Interfacial solar steam generation (ISSG)-based solar
desalination
has recently emerged as a promising solution to tackle the global
issue of fresh water scarcity. However, the energy-intensive process
of conventional vapor generation techniques limits its practical applications.
Hydrogels with three-dimensional (3D) structures have been reported
to alleviate this energy demand, but their applications in sustainable
solar desalination are hindered by their poor mechanical stability.
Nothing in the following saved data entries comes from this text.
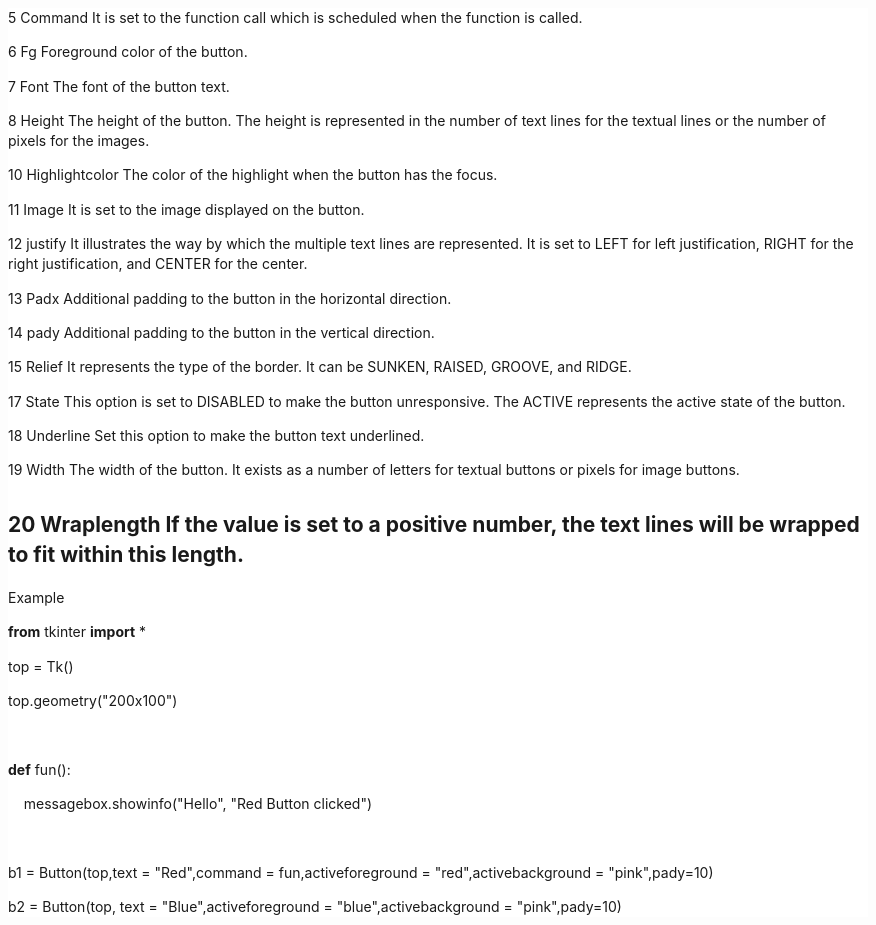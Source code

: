   5        Command            It is set to the function call which is scheduled when
                              the function is called.

  6        Fg                 Foreground color of the button.

  7        Font               The font of the button text.

  8        Height             The height of the button. The height is represented in
                              the number of text lines for the textual lines or the
                              number of pixels for the images.

  10       Highlightcolor     The color of the highlight when the button has the
                              focus.

  11       Image              It is set to the image displayed on the button.

  12       justify            It illustrates the way by which the multiple text
                              lines are represented. It is set to LEFT for left
                              justification, RIGHT for the right justification, and
                              CENTER for the center.

  13       Padx               Additional padding to the button in the horizontal
                              direction.

  14       pady               Additional padding to the button in the vertical
                              direction.

  15       Relief             It represents the type of the border. It can be
                              SUNKEN, RAISED, GROOVE, and RIDGE.

  17       State              This option is set to DISABLED to make the button
                              unresponsive. The ACTIVE represents the active state
                              of the button.

  18       Underline          Set this option to make the button text underlined.

  19       Width              The width of the button. It exists as a number of
                              letters for textual buttons or pixels for image
                              buttons.

  20       Wraplength         If the value is set to a positive number, the text
                              lines will be wrapped to fit within this length.
  ----------------------------------------------------------------------------------

Example

**from** tkinter **import** \*   

top = Tk()  

top.geometry(\"200x100\")  

  

**def** fun():  

    messagebox.showinfo(\"Hello\", \"Red Button clicked\")  

  

b1 = Button(top,text = \"Red\",command = fun,activeforeground = \"red\",activebackground = \"pink\",pady=10)  

b2 = Button(top, text = \"Blue\",activeforeground = \"blue\",activebackground = \"pink\",pady=10)  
Herein, we propose a 3D poly(vinyl alcohol) (PVA)-based hydrogel with
excellent mechanical strength for effective solar desalination. The
dual polymer network hydrogel (PVA–agar) incorporated with
multi-walled carbon nanotubes (MWCNTs) achieved a noticeable evaporation
rate of 3.1 kg m–2 h–1 under 1
sun irradiation, owing to its broadband light absorption, intrinsic
water channels, and microporous structure that help reduce the latent
heat of vaporization. More importantly, the application of kosmotropic
ammonium sulfate ions was found to greatly improve the mechanical
strength of the hydrogels using a facile Hofmeister-assisted soaking
method. Finally, the PVA–agar–MWCNT hydrogel was able
to desalinate seawater efficiently (2.5 kg m–2 h–1) with self-cleaning capability of salt crystals.
The salinity level of the desalinated water was also comparable to
drinking clean water. The present results would pave the way for fabricating
mechanically strong, hydrophilic, and highly efficient hydrogels for
effective and sustainable solar desalination.